_Aim of the task_. Go through the records and write each one out again exactly.

_Data supplied_.

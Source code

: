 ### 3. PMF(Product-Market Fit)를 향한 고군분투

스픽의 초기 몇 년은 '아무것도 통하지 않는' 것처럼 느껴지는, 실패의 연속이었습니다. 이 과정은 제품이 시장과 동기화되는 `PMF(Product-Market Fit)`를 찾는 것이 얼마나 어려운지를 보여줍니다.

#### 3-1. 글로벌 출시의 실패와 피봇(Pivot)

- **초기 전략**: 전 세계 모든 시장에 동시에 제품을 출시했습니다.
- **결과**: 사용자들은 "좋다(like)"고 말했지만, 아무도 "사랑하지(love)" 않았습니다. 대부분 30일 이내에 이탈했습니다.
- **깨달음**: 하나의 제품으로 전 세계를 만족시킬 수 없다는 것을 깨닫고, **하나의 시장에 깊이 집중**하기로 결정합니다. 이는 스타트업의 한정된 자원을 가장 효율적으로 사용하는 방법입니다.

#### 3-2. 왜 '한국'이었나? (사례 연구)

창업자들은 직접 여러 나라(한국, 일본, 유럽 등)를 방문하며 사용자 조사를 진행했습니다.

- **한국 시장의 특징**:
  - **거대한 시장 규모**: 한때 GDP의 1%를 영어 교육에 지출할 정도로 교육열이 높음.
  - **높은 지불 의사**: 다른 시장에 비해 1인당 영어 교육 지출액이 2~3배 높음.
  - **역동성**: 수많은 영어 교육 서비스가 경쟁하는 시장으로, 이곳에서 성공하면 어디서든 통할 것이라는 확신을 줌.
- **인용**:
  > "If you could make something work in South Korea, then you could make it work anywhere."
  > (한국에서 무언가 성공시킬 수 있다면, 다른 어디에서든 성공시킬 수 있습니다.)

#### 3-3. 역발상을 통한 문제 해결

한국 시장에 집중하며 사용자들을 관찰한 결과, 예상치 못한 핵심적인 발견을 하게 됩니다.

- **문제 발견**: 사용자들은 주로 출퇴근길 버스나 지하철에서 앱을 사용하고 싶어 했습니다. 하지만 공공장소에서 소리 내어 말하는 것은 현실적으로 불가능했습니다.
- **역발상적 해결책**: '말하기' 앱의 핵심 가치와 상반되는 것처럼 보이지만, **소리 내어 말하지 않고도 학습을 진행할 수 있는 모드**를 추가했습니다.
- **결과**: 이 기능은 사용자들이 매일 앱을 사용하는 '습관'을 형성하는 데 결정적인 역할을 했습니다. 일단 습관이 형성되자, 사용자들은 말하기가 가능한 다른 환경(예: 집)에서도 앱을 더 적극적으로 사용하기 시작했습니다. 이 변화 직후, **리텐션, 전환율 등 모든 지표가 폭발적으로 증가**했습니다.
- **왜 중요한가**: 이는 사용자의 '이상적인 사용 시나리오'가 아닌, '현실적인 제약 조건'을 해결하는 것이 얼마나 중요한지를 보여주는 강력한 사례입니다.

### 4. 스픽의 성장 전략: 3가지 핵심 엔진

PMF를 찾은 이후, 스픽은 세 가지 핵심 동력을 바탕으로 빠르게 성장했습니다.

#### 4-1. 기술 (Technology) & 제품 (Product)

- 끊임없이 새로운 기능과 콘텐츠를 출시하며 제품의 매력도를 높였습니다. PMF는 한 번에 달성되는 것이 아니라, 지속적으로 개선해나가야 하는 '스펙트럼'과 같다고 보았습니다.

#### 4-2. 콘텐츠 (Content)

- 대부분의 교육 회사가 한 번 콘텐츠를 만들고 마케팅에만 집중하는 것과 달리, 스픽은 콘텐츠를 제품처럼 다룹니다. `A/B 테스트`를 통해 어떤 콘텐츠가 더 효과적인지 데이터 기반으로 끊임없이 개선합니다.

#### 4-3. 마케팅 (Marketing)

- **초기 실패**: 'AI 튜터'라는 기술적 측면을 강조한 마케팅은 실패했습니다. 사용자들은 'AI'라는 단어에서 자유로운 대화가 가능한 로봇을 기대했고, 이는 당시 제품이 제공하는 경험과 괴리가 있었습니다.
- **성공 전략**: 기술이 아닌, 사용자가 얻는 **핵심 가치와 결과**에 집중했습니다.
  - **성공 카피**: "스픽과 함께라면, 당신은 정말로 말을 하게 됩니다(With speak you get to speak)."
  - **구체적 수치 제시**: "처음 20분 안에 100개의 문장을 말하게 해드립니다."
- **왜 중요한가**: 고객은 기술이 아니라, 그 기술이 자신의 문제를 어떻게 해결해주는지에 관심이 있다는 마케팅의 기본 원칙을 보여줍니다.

_Response area_.
Source code

: ### 3. PMF(Product-Market Fit)를 향한 고군분투

스픽의 초기 몇 년은 '아무것도 통하지 않는' 것처럼 느껴지는, 실패의 연속이었습니다. 이 과정은 제품이 시장과 동기화되는 `PMF(Product-Market Fit)`를 찾는 것이 얼마나 어려운지를 보여줍니다.

#### 3-1. 글로벌 출시의 실패와 피봇(Pivot)

- **초기 전략**: 전 세계 모든 시장에 동시에 제품을 출시했습니다.
- **결과**: 사용자들은 "좋다(like)"고 말했지만, 아무도 "사랑하지(love)" 않았습니다. 대부분 30일 이내에 이탈했습니다.
- **깨달음**: 하나의 제품으로 전 세계를 만족시킬 수 없다는 것을 깨닫고, **하나의 시장에 깊이 집중**하기로 결정합니다. 이는 스타트업의 한정된 자원을 가장 효율적으로 사용하는 방법입니다.

#### 3-2. 왜 '한국'이었나? (사례 연구)

창업자들은 직접 여러 나라(한국, 일본, 유럽 등)를 방문하며 사용자 조사를 진행했습니다.

- **한국 시장의 특징**:
  - **거대한 시장 규모**: 한때 GDP의 1%를 영어 교육에 지출할 정도로 교육열이 높음.
  - **높은 지불 의사**: 다른 시장에 비해 1인당 영어 교육 지출액이 2~3배 높음.
  - **역동성**: 수많은 영어 교육 서비스가 경쟁하는 시장으로, 이곳에서 성공하면 어디서든 통할 것이라는 확신을 줌.
- **인용**:
  > "If you could make something work in South Korea, then you could make it work anywhere."
  > (한국에서 무언가 성공시킬 수 있다면, 다른 어디에서든 성공시킬 수 있습니다.)

#### 3-3. 역발상을 통한 문제 해결

한국 시장에 집중하며 사용자들을 관찰한 결과, 예상치 못한 핵심적인 발견을 하게 됩니다.

- **문제 발견**: 사용자들은 주로 출퇴근길 버스나 지하철에서 앱을 사용하고 싶어 했습니다. 하지만 공공장소에서 소리 내어 말하는 것은 현실적으로 불가능했습니다.
- **역발상적 해결책**: '말하기' 앱의 핵심 가치와 상반되는 것처럼 보이지만, **소리 내어 말하지 않고도 학습을 진행할 수 있는 모드**를 추가했습니다.
- **결과**: 이 기능은 사용자들이 매일 앱을 사용하는 '습관'을 형성하는 데 결정적인 역할을 했습니다. 일단 습관이 형성되자, 사용자들은 말하기가 가능한 다른 환경(예: 집)에서도 앱을 더 적극적으로 사용하기 시작했습니다. 이 변화 직후, **리텐션, 전환율 등 모든 지표가 폭발적으로 증가**했습니다.
- **왜 중요한가**: 이는 사용자의 '이상적인 사용 시나리오'가 아닌, '현실적인 제약 조건'을 해결하는 것이 얼마나 중요한지를 보여주는 강력한 사례입니다.

### 4. 스픽의 성장 전략: 3가지 핵심 엔진

PMF를 찾은 이후, 스픽은 세 가지 핵심 동력을 바탕으로 빠르게 성장했습니다.

#### 4-1. 기술 (Technology) & 제품 (Product)

- 끊임없이 새로운 기능과 콘텐츠를 출시하며 제품의 매력도를 높였습니다. PMF는 한 번에 달성되는 것이 아니라, 지속적으로 개선해나가야 하는 '스펙트럼'과 같다고 보았습니다.

#### 4-2. 콘텐츠 (Content)

- 대부분의 교육 회사가 한 번 콘텐츠를 만들고 마케팅에만 집중하는 것과 달리, 스픽은 콘텐츠를 제품처럼 다룹니다. `A/B 테스트`를 통해 어떤 콘텐츠가 더 효과적인지 데이터 기반으로 끊임없이 개선합니다.

#### 4-3. 마케팅 (Marketing)

- **초기 실패**: 'AI 튜터'라는 기술적 측면을 강조한 마케팅은 실패했습니다. 사용자들은 'AI'라는 단어에서 자유로운 대화가 가능한 로봇을 기대했고, 이는 당시 제품이 제공하는 경험과 괴리가 있었습니다.
- **성공 전략**: 기술이 아닌, 사용자가 얻는 **핵심 가치와 결과**에 집중했습니다.
  - **성공 카피**: "스픽과 함께라면, 당신은 정말로 말을 하게 됩니다(With speak you get to speak)."
  - **구체적 수치 제시**: "처음 20분 안에 100개의 문장을 말하게 해드립니다."
- **왜 중요한가**: 고객은 기술이 아니라, 그 기술이 자신의 문제를 어떻게 해결해주는지에 관심이 있다는 마케팅의 기본 원칙을 보여줍니다.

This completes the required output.